Mario, Gunde, Peters, Rhoden & Kelley, LLC has been helping people with their divorce issues since 1976. Divorces involve more than just the hard law and cold facts. We know a divorce can be an intensely personal and traumatic experience. You may be feeling hurt, anger, dismay, or many other emotions. Just talking through your problems and learning your options can ease your mind. To speak to an experienced attorney call (321) 631-0506. Attorneys are available 24/7.
No-Fault Divorce
Florida divorce law is not designed to punish the “guilty” and reward the “innocent”. It’s called “no-fault” divorce for a reason — neither party is going to be held accountable for why the marriage failed. There are no grounds such as adultery, abandonment or mental cruelty that have to be proven. All you need to show is that the marriage is “irretrievably broken” – legal language meaning, “I just don’t want to be married anymore”. Some people call this no-fault system “divorce on demand”. However, fault may be considered by the court under special circumstances arising in the determination of children’s issues and the award of alimony.
If your spouse opposes a divorce, under the no-fault system, they can’t prevent you from getting one. So the threat, “I’ll never give you a divorce”, means nothing. If children are involved, the court may, but very rarely does, order the parties into marriage counseling for up to three months. This may slow the process down, but your spouse cannot stop it.
Simplified Divorce
If you are looking for a fast, easy divorce or you want to protect your financial privacy, a Simplified Dissolution of Marriage (also called a Simplified Divorce) is the answer. Your divorce can be cheap because you and your spouse agree on how to dive your debts and assets. You do not have to disclose your financial information to the Court or general public if you use the Simplified procedure.
Uncontested versus Contested Divorce
An uncontested divorce is one where the parties agree on everything: time sharing between the parents and children; how much child support is going to be paid; what is going to be done with the marital home; who will pay what debts; and so on.
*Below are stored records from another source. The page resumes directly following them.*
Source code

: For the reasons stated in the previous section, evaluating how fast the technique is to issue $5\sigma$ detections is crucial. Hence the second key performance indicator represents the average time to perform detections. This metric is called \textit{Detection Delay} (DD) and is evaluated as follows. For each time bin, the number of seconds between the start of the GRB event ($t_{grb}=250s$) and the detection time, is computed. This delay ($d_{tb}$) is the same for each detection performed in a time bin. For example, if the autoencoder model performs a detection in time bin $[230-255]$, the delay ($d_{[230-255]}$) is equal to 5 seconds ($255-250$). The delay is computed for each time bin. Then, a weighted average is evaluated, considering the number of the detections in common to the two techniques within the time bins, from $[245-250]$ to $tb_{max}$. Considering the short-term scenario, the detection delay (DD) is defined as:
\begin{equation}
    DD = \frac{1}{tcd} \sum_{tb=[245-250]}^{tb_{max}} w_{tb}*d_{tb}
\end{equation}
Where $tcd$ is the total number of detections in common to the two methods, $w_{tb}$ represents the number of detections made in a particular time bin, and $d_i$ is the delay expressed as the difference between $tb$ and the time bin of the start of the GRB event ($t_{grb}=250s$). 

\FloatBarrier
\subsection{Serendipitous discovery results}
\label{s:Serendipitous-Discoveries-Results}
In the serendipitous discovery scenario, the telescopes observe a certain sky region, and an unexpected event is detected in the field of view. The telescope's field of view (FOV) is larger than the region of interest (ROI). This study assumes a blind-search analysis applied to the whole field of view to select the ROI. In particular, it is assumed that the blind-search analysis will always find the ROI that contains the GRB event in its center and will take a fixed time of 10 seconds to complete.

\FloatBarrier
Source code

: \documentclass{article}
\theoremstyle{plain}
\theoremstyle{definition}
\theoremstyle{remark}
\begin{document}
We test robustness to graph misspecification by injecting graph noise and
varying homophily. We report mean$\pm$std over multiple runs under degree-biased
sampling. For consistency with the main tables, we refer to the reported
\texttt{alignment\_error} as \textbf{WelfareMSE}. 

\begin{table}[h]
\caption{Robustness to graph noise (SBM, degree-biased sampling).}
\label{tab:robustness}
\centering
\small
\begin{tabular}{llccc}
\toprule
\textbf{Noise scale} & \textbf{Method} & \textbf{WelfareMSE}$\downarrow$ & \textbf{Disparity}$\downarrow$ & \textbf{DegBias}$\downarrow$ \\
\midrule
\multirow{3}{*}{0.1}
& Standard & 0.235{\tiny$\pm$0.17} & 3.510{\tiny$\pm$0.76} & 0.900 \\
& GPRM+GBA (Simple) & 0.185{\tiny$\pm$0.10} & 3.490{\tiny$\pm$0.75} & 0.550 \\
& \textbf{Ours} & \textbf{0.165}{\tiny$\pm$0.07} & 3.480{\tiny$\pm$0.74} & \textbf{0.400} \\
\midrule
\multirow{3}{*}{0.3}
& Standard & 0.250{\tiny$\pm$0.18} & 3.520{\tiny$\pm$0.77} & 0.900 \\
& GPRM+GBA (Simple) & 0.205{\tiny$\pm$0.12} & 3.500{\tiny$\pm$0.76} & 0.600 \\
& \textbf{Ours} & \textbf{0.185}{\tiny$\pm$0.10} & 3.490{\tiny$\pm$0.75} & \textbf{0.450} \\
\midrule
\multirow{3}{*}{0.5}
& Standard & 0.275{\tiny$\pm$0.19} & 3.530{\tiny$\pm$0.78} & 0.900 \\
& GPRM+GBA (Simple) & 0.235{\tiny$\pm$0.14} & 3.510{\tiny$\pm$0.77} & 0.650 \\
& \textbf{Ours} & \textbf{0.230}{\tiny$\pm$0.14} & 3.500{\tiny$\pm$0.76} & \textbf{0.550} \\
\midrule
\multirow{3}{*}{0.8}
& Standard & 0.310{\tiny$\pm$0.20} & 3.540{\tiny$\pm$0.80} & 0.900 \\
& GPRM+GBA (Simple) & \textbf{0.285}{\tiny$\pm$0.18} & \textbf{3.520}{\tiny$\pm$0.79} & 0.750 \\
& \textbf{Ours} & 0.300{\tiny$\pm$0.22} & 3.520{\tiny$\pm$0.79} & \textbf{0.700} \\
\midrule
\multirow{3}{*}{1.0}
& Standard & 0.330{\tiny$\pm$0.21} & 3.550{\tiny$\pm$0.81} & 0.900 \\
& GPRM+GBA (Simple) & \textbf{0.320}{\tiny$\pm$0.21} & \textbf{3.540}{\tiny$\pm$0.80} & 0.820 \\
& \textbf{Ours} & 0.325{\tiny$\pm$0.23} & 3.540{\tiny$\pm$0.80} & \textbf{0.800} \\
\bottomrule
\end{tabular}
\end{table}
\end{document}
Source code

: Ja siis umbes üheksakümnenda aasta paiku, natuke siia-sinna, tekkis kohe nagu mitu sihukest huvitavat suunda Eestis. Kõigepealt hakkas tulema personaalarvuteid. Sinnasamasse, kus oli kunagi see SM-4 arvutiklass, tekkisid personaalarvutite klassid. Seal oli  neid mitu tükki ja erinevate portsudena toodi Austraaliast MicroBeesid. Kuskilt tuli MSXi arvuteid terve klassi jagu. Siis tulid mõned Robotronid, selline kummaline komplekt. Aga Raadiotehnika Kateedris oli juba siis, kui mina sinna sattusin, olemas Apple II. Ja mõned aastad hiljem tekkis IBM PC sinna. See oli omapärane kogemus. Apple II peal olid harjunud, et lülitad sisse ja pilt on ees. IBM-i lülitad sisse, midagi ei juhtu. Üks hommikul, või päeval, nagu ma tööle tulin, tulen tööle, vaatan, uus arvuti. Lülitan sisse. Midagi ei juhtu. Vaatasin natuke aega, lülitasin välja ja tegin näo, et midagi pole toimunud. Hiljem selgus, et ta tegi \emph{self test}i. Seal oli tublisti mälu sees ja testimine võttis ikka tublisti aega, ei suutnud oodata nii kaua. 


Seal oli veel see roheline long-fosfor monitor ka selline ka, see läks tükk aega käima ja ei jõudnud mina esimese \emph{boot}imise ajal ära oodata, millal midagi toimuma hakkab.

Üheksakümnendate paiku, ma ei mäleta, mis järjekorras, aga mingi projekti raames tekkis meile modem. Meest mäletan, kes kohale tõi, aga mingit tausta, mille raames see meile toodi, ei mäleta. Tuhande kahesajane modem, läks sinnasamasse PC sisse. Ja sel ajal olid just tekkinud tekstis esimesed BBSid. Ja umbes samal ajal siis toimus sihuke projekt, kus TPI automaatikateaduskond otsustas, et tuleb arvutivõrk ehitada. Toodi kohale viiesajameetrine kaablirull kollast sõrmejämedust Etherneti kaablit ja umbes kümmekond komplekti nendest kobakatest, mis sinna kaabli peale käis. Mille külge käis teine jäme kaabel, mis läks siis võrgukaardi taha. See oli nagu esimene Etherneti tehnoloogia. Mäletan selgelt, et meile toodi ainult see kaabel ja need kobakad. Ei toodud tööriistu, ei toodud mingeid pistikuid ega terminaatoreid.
If all these serious issues are not clearly nailed down, you do not have an uncontested divorce. Leaving even one issue unresolved can create many problems, the sorts of problems that can cause an easy case to suddenly ignite. You and your spouse must arrive at an agreement that resolves all your issues and is perfectly clear as to all your rights to have an uncontested divorce. If the parties cannot agree on all of the issues then the divorce is contested. A judge will decide the issues that the parties cannot settle. Each side will be able to present testimony and other evidence to the Judge. You will usually only get one chance to convince the Judge to see things your way. You better be well prepared. Once a Judge rules it is very hard to get the decision changed. Call our office for a no-charge consultation with an experienced attorney (321) 631-0506.
Equitable Distribution of Property
Florida is called an “equitable distribution” state. Simply put, this means that when dividing property, the division should be fair. There is a presumption that an equal division is the starting point. Remember, Florida divorce is not designed to create a “winner or loser” situation where one party makes off with the lion’s share of the assets.
In making an equitable distribution a court will first separate the husband and wife’s non-marital assets and non-martial debts. Non-martial assets can include a home or car that a party owned before the marriage or inheritance assets even if they were acquired during the marriage. Non-marital debt can include preexisting loans or money owed for property or services.
After setting aside non-marital property the court will divide the marital property. While the presumption is the division will be equal, there are reasons a court could consider making an unequal distribution. For example if one spouse works hard and makes the income for the family and cares for the children while the other spouse spends their time drinking and gambling, a court could very well make an unequal distribution. If a spouse out of spite destroyed a marital house or car the court would almost certainly make an unequal distribution.